On April 17, 2006, Landowner submitted a petition to the Borough Council to amend the Borough‟s Zoning Map by designating the parcel as part of the R-2 Zoning District. At its meeting on June 19, 2006, the Borough Council, following the recommendation of the Borough Planning Commission, voted unanimously to deny the petition.

On June 8, 2008, Landowner filed an application with the Board to obtain a use variance, as well as a substantive validity variance, for a multi-family residential townhouse use, or another residential use permitted in the R-2 Zoning District, on the parcel.*fn2 In particular, Landowner alleged, inter alia, that the property cannot be used in any reasonable or economically viable manner as currently zoned.

Landowner also raised a procedural challenge to the validity of the Borough‟s Zoning Ordinance, alleging that the enactment of Ordinance 505-1974, Ordinance 593-1986, Ordinance 598-1986, and Ordinance 636-1989 violated the procedural requirements as provided in Sections 607, 608, and 609 of the Municipalities Planning Code (MPC)*fn3 , and Section 1008(b) of the Borough Code.*fn4 *fn5

Specifically, Landowner alleged, inter alia, that the proposed ordinances were not submitted to either the Borough‟s Planning Commission or the Chester County (County) Planning Commission prior to their enactment or amendment as required by the MPC.

The Board bifurcated the proceedings on the application, and the Board held hearings on Landowner‟s request for a use variance or a substantive validity variance on August 5, 2008, October 21, 2008, and December 9, 2008. In support of the application, Landowner presented the testimony of: Thomas DiCecco, Landowner‟s president; Michael Samuels, an expert in real estate appraisal and valuation; and Wayne Grafton, an expert in land planning. In opposition to the application, the Borough presented the testimony of: Glenn Neuhs, an expert in municipal planning; Gary Caligiuri*fn6 , the aforesaid owner of Sunny Dell Foods; and John Strickland, an expert in real estate appraisal.

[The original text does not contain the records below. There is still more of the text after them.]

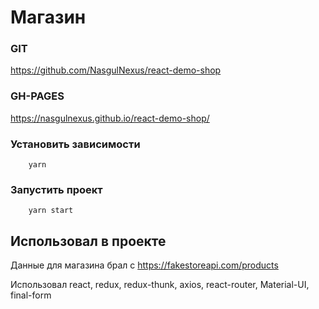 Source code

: # Магазин

### GIT

https://github.com/NasgulNexus/react-demo-shop

### GH-PAGES

https://nasgulnexus.github.io/react-demo-shop/

### Установить зависимости

```
    yarn
```

### Запустить проект

```
    yarn start
```

## Использовал в проекте

Данные для магазина брал с https://fakestoreapi.com/products

Использовал react, redux, redux-thunk, axios, react-router, Material-UI, final-form
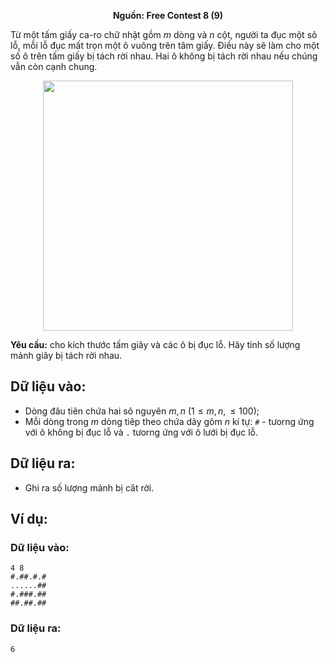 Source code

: **<center>Nguồn: Free Contest 8 (9)</center>**

Từ một tấm giấy ca-ro chữ nhật gồm $m$ dòng và $n$ cột, người ta đục một sô lỗ, mỗi lỗ đục mất trọn một ô vuông trên tâm giấy. Điều này sẽ làm cho một số ô trên tấm giấy bị tách rời nhau. Hai ô không bị tách rời nhau nếu chúng vẫn còn cạnh chung.
<center><img src="/images/problems/2066/remsqr.png" width=400px /></center>

**Yêu cầu:** cho kích thước tấm giây và các ô bị đục lỗ. Hãy tính số lượng mảnh giây bị tách rời nhau.

## Dữ liệu vào:
- Dòng đâu tiên chứa hai sô nguyên $m, n\ (1 \le m, n, \le 100)$;
- Mỗi dòng trong $m$ dòng tiêp theo chứa dãy gôm $n$ kí tự: `#` - tưorng ứng với ô không bị đục lỗ và `.` tưorng ứng với ô lưới bị đục lỗ.

## Dữ liệu ra:
- Ghi ra  số lượng mảnh bị căt rời.

## Ví dụ:
### Dữ liệu vào:
```
4 8
#.##.#.#
......##
#.###.##
##.##.##
```

### Dữ liệu ra:
```
6
``` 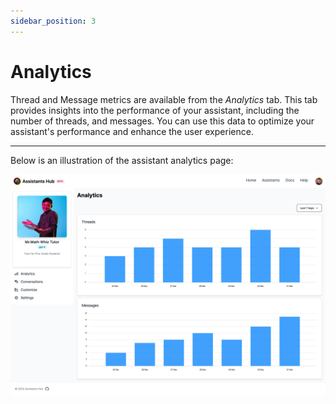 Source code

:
 ```yaml
---
sidebar_position: 3
---
```


# Analytics

Thread and Message metrics are available from the *Analytics* tab. This tab provides insights into the performance of your assistant, including the number of threads, and messages. You can use this data to optimize your assistant's performance and enhance the user experience.

<hr/>

Below is an illustration of the assistant analytics page:

![Analytics](../images/analytics.png) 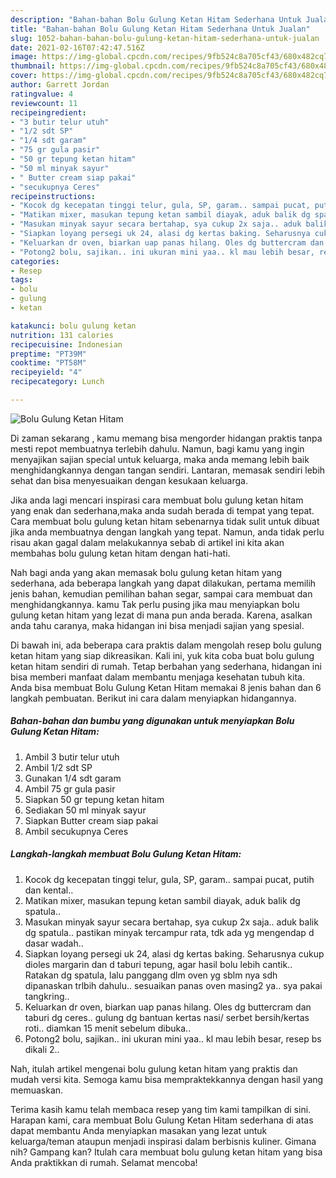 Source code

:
 ```yaml
---
description: "Bahan-bahan Bolu Gulung Ketan Hitam Sederhana Untuk Jualan"
title: "Bahan-bahan Bolu Gulung Ketan Hitam Sederhana Untuk Jualan"
slug: 1052-bahan-bahan-bolu-gulung-ketan-hitam-sederhana-untuk-jualan
date: 2021-02-16T07:42:47.516Z
image: https://img-global.cpcdn.com/recipes/9fb524c8a705cf43/680x482cq70/bolu-gulung-ketan-hitam-foto-resep-utama.jpg
thumbnail: https://img-global.cpcdn.com/recipes/9fb524c8a705cf43/680x482cq70/bolu-gulung-ketan-hitam-foto-resep-utama.jpg
cover: https://img-global.cpcdn.com/recipes/9fb524c8a705cf43/680x482cq70/bolu-gulung-ketan-hitam-foto-resep-utama.jpg
author: Garrett Jordan
ratingvalue: 4
reviewcount: 11
recipeingredient:
- "3 butir telur utuh"
- "1/2 sdt SP"
- "1/4 sdt garam"
- "75 gr gula pasir"
- "50 gr tepung ketan hitam"
- "50 ml minyak sayur"
- " Butter cream siap pakai"
- "secukupnya Ceres"
recipeinstructions:
- "Kocok dg kecepatan tinggi telur, gula, SP, garam.. sampai pucat, putih dan kental.."
- "Matikan mixer, masukan tepung ketan sambil diayak, aduk balik dg spatula.."
- "Masukan minyak sayur secara bertahap, sya cukup 2x saja.. aduk balik dg spatula.. pastikan minyak tercampur rata, tdk ada yg mengendap d dasar wadah.."
- "Siapkan loyang persegi uk 24, alasi dg kertas baking. Seharusnya cukup dioles margarin dan d taburi tepung, agar hasil bolu lebih cantik.. Ratakan dg spatula, lalu panggang dlm oven yg sblm nya sdh dipanaskan trlbih dahulu.. sesuaikan panas oven masing2 ya.. sya pakai tangkring.."
- "Keluarkan dr oven, biarkan uap panas hilang. Oles dg buttercram dan taburi dg ceres.. gulung dg bantuan kertas nasi/ serbet bersih/kertas roti.. diamkan 15 menit sebelum dibuka.."
- "Potong2 bolu, sajikan.. ini ukuran mini yaa.. kl mau lebih besar, resep bs dikali 2.."
categories:
- Resep
tags:
- bolu
- gulung
- ketan

katakunci: bolu gulung ketan 
nutrition: 131 calories
recipecuisine: Indonesian
preptime: "PT39M"
cooktime: "PT58M"
recipeyield: "4"
recipecategory: Lunch

---
```



![Bolu Gulung Ketan Hitam](https://img-global.cpcdn.com/recipes/9fb524c8a705cf43/680x482cq70/bolu-gulung-ketan-hitam-foto-resep-utama.jpg)

Di zaman  sekarang , kamu memang bisa mengorder hidangan praktis tanpa mesti repot membuatnya terlebih dahulu. Namun, bagi kamu yang ingin menyajikan sajian special untuk keluarga, maka anda memang lebih baik menghidangkannya dengan tangan sendiri. Lantaran, memasak sendiri lebih sehat dan bisa menyesuaikan dengan kesukaan keluarga.

Jika anda lagi mencari inspirasi cara membuat bolu gulung ketan hitam yang enak dan sederhana,maka anda sudah berada di tempat yang tepat. Cara membuat bolu gulung ketan hitam  sebenarnya tidak sulit untuk dibuat jika anda membuatnya dengan langkah yang tepat. Namun, anda tidak perlu risau akan gagal dalam melakukannya 
sebab di artikel ini kita akan membahas bolu gulung ketan hitam dengan hati-hati.  



Nah bagi anda yang akan memasak bolu gulung ketan hitam yang sederhana, ada beberapa langkah yang dapat dilakukan, pertama memilih jenis bahan, kemudian pemilihan bahan segar, sampai cara membuat dan menghidangkannya. kamu Tak perlu pusing jika mau menyiapkan bolu gulung ketan hitam yang lezat di mana pun anda berada. Karena, asalkan anda  tahu caranya, maka hidangan ini bisa menjadi sajian yang spesial.

Di bawah ini, ada beberapa cara praktis  dalam mengolah resep bolu gulung ketan hitam yang siap dikreasikan. Kali ini, yuk kita coba buat bolu gulung ketan hitam sendiri di rumah. Tetap berbahan yang sederhana, hidangan ini bisa memberi manfaat dalam membantu menjaga kesehatan tubuh kita. Anda bisa membuat Bolu Gulung Ketan Hitam memakai 8 jenis bahan dan 6 langkah pembuatan. Berikut ini cara dalam menyiapkan hidangannya.

<!--inarticleads1-->

##### Bahan-bahan dan bumbu yang digunakan untuk menyiapkan Bolu Gulung Ketan Hitam:

1. Ambil 3 butir telur utuh
1. Ambil 1/2 sdt SP
1. Gunakan 1/4 sdt garam
1. Ambil 75 gr gula pasir
1. Siapkan 50 gr tepung ketan hitam
1. Sediakan 50 ml minyak sayur
1. Siapkan  Butter cream siap pakai
1. Ambil secukupnya Ceres




<!--inarticleads2-->

##### Langkah-langkah membuat Bolu Gulung Ketan Hitam:

1. Kocok dg kecepatan tinggi telur, gula, SP, garam.. sampai pucat, putih dan kental..
1. Matikan mixer, masukan tepung ketan sambil diayak, aduk balik dg spatula..
1. Masukan minyak sayur secara bertahap, sya cukup 2x saja.. aduk balik dg spatula.. pastikan minyak tercampur rata, tdk ada yg mengendap d dasar wadah..
1. Siapkan loyang persegi uk 24, alasi dg kertas baking. Seharusnya cukup dioles margarin dan d taburi tepung, agar hasil bolu lebih cantik.. Ratakan dg spatula, lalu panggang dlm oven yg sblm nya sdh dipanaskan trlbih dahulu.. sesuaikan panas oven masing2 ya.. sya pakai tangkring..
1. Keluarkan dr oven, biarkan uap panas hilang. Oles dg buttercram dan taburi dg ceres.. gulung dg bantuan kertas nasi/ serbet bersih/kertas roti.. diamkan 15 menit sebelum dibuka..
1. Potong2 bolu, sajikan.. ini ukuran mini yaa.. kl mau lebih besar, resep bs dikali 2..




Nah, itulah artikel mengenai  bolu gulung ketan hitam  yang praktis dan mudah versi kita. Semoga kamu bisa mempraktekkannya dengan hasil yang memuaskan. 

Terima kasih kamu telah membaca resep yang tim kami tampilkan di sini. Harapan kami, cara membuat  Bolu Gulung Ketan Hitam sederhana di atas dapat membantu Anda menyiapkan masakan yang lezat untuk keluarga/teman ataupun menjadi inspirasi dalam berbisnis kuliner. Gimana nih? Gampang kan? Itulah cara membuat bolu gulung ketan hitam yang bisa Anda praktikkan di rumah. Selamat mencoba!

On February 10, 2009, the Board issued a decision disposing of Landowner‟s request for a use variance or a substantive validity variance in which it made the following relevant findings of fact: (1) witnesses for both Landowner and the Borough agreed that a minimum of six acres of the property can be developed; (2) Mr. Neuhs presented plans for office building and warehouse facility uses on the parcel that are permitted by right in the I General Industrial Zoning District and that would comply with the Zoning Ordinance; (3) Mr. Caligiuri has made at least two offers to purchase the parcel in order to expand his mushroom and food processing operations, and he is interested in constructing a warehouse facility on the parcel; (4) Landowner has never responded to Mr. Caligiuri‟s offers to purchase the parcel; (5) Mr. Strickland stated that, in his professional opinion, the fair market value of the property is $210,000.00 and that Mr. Caligiuri‟s offer of $250,000.00 is fair and reasonable; (6) Mr. Strickland stated that it is unreasonable for Landowner to believe that the list prices of $850,000.00 and $1,000,000.00 would result in an offer to purchase, or that those list prices were fair asking prices for the parcel; (7) Mr. Strickland stated that the parcel is not "marginal" land as it has approximately eight acres that are buildable; (8) Landowner‟s witness, Mr. Grafton, agreed that there are six and one-quarter acres of developable and usable land on the parcel and that it is physically and legally possible to develop a warehouse or office building on the parcel; (9) the testimony and conclusions of Landowner‟s witness, Mr. Samuels, regarding the lack of value and usability of the parcel as currently zoned, are not credible; and (10) there is no hardship peculiar to Landowner‟s parcel that prevents it from being developed as it is currently zoned. 2/10/09 Board Decision at 6-9. The Board also "[found] the testimony and exhibits proffered by the Borough to be more credible than that introduced by [Landowner] and finds the testimony and report of Mr. Samuels to be extreme and not supported by any clear evidence. Accordingly, the Board concludes that the Property has more than mere distress value as currently zoned." Id. at 10-11.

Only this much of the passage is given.